Memuliakan Islam dengan 5 S


Memuliakan Islam dengan 5 S
Suatu saat, adzan Maghrib tiba. Kami bersegera shalat di sebuah mesjid yang dikenal dengan tempat mangkalnya aktivis Islam yang mempunyai kesungguhan dalam beribadah. Di sana tampak beberapa pemuda yang berpakaian “khas Islam” sedang menantikan waktu shalat. Kemudian, adzan berkumandang dan qamat pun segera diperdengarkan sesudah shalat sunat. Hal yang menarik adalah begitu sungguh-sungguhnya keinginan imam muda untuk merapikan shaf. Tanda hitam di dahinya, bekas tanda sujud, membuat kami segan. Namun, tatkala upaya merapikan shaf dikatakan dengan kata-kata yang agak ketus tanpa senyuman, “Shaf, shaf, rapikan shafnya !,” suasana tiba-tiba menjadi sulit khusuk, betapa pun bacaan sang imam begitu bagus karena terbayang teguran yang keras tadi.

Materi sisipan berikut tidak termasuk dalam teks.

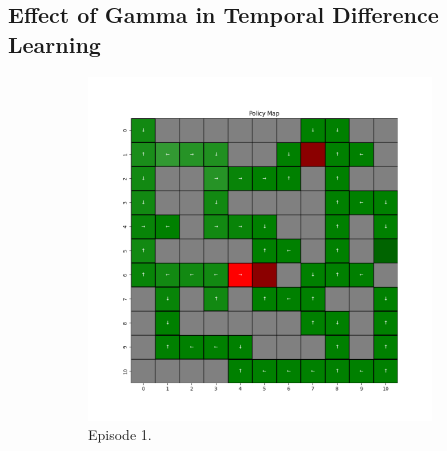 \documentclass{assignment}
\begin{document}
\subsection{Effect of Gamma in Temporal Difference Learning}

\begin{figure}[H]
    \begin{subfigure}{0.3\textwidth}
        \includegraphics[width=\textwidth]{figures/policy_td/gamma_sweep/policy_alpha_0.1_gamma_0.1_epsilon_0.2_iteration_1.png}
    \caption{Episode 1.}
    \end{subfigure}\hfill
    \begin{subfigure}{0.3\textwidth}

\end{subfigure}
\end{figure}
\end{document}
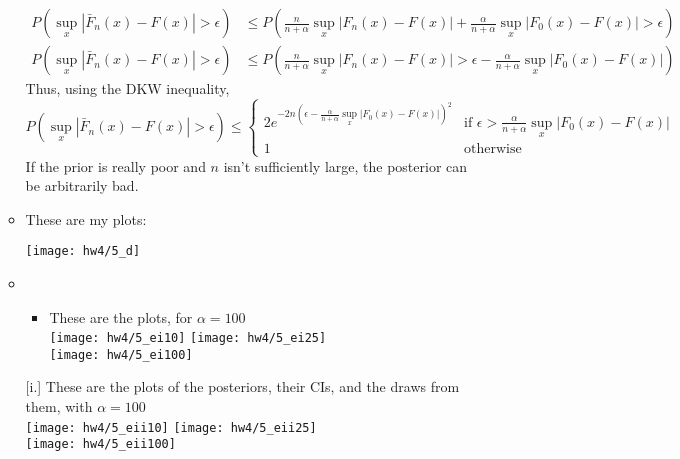 \documentclass[11pt]{article}
\theoremstyle{definition}
\begin{document}
\begin{itemize}
\begin{itemize}
\begin{align*}
                        P\left(\sup_x\left\vert \bar F_n(x)-F(x)\right\vert>\epsilon\right) &\leq P\left(\frac{n}{n+\alpha}\sup_x\left\vert F_n(x)-F(x)\right\vert + \frac{\alpha}{n+\alpha}\sup_x\left\vert F_0(x)-F(x)\right\vert>\epsilon\right) \\
                        P\left(\sup_x\left\vert \bar F_n(x)-F(x)\right\vert>\epsilon\right) &\leq P\left(\frac{n}{n+\alpha}\sup_x\left\vert F_n(x)-F(x)\right\vert>\epsilon - \frac{\alpha}{n+\alpha}\sup_x\left\vert F_0(x)-F(x)\right\vert\right)
                    \end{align*}
                    Thus, using the DKW inequality,
                    \[ P\left(\sup_x\left\vert \bar F_n(x)-F(x)\right\vert>\epsilon\right)\leq 
                        \begin{cases}
                            2e^{-2n\left(\epsilon - \frac{\alpha}{n+\alpha}\sup_x\left\vert F_0(x)-F(x)\right\vert \right)^2} & \text{if } \epsilon > \frac{\alpha}{n+\alpha}\sup_x\left\vert F_0(x)-F(x)\right\vert \\
                            1 & \text{otherwise}
                        \end{cases}
                    \]
                    If the prior is really poor and $n$ isn't sufficiently large, the posterior can be arbitrarily bad.

                \item[(d)] These are my plots:
                    \begin{center}
                        \texttt{[image: hw4/5\_d]} 
                    \end{center}
                \item[(e)] 
                    \begin{itemize}
                        \item[i.] These are the plots, for $\alpha=100$ \\
                            \texttt{[image: hw4/5\_ei10]} 
                            \texttt{[image: hw4/5\_ei25]}  \\
                            \texttt{[image: hw4/5\_ei100]}
                    \end{itemize}[i.] These are the plots of the posteriors, their CIs, and the draws from them, with $\alpha=100$ \\
                            \texttt{[image: hw4/5\_eii10]} 
                            \texttt{[image: hw4/5\_eii25]}  \\
                            \texttt{[image: hw4/5\_eii100]}
        \end{itemize}
        
        
                    

        

        
\end{itemize}
\end{document}
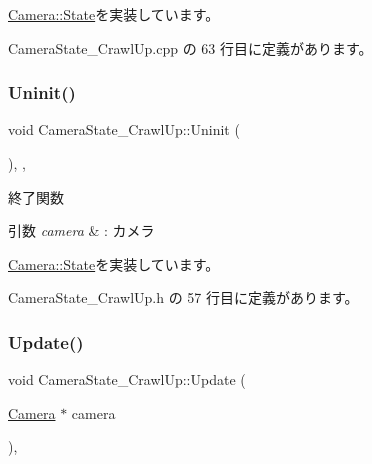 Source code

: \mbox{\hyperlink{class_camera_1_1_state_aa1b81471ab15e64b3117ffe7de9560ff}{Camera\+::\+State}}を実装しています。



 Camera\+State\+\_\+\+Crawl\+Up.\+cpp の 63 行目に定義があります。

\mbox{\label{class_camera_state___crawl_up_a046ec18a91e31b210ae000133fa6113a}} 
\subsubsection{\texorpdfstring{Uninit()}{Uninit()}}
{\footnotesize\ttfamily void Camera\+State\+\_\+\+Crawl\+Up\+::\+Uninit (\begin{DoxyParamCaption}{ }\end{DoxyParamCaption})\hspace{0.3cm}{\ttfamily [inline]}, {\ttfamily [override]}, {\ttfamily [virtual]}}



終了関数 


\begin{DoxyParams}{引数}
{\em camera} & \+: カメラ \\
\hline
\end{DoxyParams}


\mbox{\hyperlink{class_camera_1_1_state_adb3f43b6c3f8100da7877867180e804b}{Camera\+::\+State}}を実装しています。



 Camera\+State\+\_\+\+Crawl\+Up.\+h の 57 行目に定義があります。

\mbox{\label{class_camera_state___crawl_up_aaebd2634f1677b7c00e6761ed91e1264}} 
\subsubsection{\texorpdfstring{Update()}{Update()}}
{\footnotesize\ttfamily void Camera\+State\+\_\+\+Crawl\+Up\+::\+Update (\begin{DoxyParamCaption}\item[{\mbox{\hyperlink{class_camera}{Camera}} $\ast$}]{camera }\end{DoxyParamCaption})\hspace{0.3cm}{\ttfamily [override]}, {\ttfamily [virtual]}}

Seusai shalat, beberapa jemaah shalat tadi tidak kuasa menahan lisan untuk saling bertukar ketegangan yang akhirnya disimpulkan, mereka enggan untuk shalat di tempat itu lagi. Pada saat yang lain, sewaktu kami berjalan-jalan di Perth, sebuah negara bagian di Australia, tibalah kami di sebuah taman. Sungguh mengherankan, karena hampir setiap hari berjumpa dengan penduduk asli, mereka tersenyum dengat sangat ramah dan menyapa “Good Morning !” atau sapa dengan tradisinya. Yang semuanya itu dilakukan dengan wajah cerah dan kesopanan. Kami berupaya menjawab sebisanya untuk menutupi kekagetan dan kekaguman. Ini negara yang sering kita sebut negara kaum kafir.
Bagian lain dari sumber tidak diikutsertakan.